** RAW DATA follows **
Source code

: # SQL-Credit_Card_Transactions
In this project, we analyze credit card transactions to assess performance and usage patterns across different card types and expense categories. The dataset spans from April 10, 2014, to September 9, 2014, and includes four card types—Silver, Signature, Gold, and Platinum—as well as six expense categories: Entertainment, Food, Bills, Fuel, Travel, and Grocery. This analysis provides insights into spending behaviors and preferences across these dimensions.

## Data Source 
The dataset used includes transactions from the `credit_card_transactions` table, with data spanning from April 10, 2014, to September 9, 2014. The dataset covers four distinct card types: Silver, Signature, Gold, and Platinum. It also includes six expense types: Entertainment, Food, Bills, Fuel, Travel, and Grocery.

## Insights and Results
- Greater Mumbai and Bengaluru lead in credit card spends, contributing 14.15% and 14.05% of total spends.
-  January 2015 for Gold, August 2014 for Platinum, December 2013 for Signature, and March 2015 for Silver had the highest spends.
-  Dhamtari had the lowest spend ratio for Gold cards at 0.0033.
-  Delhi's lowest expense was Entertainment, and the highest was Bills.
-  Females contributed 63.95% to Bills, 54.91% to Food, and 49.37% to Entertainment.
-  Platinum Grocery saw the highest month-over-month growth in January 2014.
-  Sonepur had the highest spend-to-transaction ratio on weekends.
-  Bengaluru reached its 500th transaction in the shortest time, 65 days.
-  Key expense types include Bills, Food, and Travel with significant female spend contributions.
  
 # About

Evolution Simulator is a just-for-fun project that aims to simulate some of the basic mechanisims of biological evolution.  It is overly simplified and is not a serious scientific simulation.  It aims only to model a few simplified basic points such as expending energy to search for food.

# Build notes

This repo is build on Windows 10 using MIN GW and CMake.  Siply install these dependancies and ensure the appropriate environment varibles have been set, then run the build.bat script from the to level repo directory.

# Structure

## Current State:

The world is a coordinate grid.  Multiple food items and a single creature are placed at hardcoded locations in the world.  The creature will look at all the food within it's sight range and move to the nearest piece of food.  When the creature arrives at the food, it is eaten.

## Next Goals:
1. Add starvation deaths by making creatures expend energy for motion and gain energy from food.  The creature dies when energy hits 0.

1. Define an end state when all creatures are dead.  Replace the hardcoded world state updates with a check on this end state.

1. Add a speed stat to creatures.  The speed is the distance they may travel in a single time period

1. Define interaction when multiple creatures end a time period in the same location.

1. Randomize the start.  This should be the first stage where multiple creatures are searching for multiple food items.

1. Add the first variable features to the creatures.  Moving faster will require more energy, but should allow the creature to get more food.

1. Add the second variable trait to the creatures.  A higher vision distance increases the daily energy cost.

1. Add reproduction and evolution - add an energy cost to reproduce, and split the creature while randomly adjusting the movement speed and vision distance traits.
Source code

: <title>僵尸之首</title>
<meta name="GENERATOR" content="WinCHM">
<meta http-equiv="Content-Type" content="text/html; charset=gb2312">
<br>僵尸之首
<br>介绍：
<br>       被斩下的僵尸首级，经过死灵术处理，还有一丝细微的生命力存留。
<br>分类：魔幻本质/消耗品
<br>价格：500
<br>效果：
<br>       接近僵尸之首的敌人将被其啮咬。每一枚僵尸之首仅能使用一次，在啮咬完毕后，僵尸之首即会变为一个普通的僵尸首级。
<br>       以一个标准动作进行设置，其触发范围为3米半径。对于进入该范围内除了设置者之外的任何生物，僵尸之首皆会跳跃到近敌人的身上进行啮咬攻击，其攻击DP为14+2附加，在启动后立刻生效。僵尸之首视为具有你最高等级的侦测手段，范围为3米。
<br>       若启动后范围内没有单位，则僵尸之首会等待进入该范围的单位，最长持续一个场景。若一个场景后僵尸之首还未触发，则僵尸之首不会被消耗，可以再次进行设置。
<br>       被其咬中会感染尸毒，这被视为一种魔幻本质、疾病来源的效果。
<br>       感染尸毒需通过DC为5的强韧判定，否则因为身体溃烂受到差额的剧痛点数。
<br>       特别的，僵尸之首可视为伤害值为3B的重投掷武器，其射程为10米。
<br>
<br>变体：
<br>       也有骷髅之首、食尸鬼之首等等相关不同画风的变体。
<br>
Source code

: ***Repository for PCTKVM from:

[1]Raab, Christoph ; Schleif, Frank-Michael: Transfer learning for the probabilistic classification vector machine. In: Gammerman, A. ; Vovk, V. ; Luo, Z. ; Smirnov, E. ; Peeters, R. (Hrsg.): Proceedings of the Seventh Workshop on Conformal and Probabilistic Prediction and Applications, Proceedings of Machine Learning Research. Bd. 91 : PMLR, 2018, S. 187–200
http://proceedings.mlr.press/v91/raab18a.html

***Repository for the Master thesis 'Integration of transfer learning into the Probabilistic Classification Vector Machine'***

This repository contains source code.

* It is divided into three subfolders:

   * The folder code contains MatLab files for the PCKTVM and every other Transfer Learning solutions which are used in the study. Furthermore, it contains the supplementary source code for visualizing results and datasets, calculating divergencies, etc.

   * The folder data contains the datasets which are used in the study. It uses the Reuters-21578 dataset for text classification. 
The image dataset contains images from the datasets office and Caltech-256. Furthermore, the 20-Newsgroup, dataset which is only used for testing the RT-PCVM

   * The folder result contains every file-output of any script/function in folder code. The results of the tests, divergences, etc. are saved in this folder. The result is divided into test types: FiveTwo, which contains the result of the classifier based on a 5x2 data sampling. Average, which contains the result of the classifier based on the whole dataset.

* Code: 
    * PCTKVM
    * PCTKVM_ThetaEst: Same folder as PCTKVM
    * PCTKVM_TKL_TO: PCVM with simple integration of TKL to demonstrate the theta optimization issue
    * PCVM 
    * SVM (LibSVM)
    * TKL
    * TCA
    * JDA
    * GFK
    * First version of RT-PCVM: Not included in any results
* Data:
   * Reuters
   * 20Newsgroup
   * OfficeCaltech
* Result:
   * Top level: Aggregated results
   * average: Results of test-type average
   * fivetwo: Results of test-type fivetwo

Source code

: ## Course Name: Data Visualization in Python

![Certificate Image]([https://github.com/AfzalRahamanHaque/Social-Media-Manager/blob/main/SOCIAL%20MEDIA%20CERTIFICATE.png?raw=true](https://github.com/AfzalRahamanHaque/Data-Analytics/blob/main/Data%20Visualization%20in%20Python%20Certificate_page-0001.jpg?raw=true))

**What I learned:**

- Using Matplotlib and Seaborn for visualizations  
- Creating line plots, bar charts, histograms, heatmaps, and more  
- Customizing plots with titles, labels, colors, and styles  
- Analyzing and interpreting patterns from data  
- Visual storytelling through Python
** End of RAW DATA **
**WHAT IS BEING ASKED:**
The range runs from the line with "- Greater Mumbai" up to and including the line with "49.37% to Entertainment." in the listing above; please write out exactly those lines and nothing more.

**WRITTEN ANSWER:**
- Greater Mumbai and Bengaluru lead in credit card spends, contributing 14.15% and 14.05% of total spends.
-  January 2015 for Gold, August 2014 for Platinum, December 2013 for Signature, and March 2015 for Silver had the highest spends.
-  Dhamtari had the lowest spend ratio for Gold cards at 0.0033.
-  Delhi's lowest expense was Entertainment, and the highest was Bills.
-  Females contributed 63.95% to Bills, 54.91% to Food, and 49.37% to Entertainment.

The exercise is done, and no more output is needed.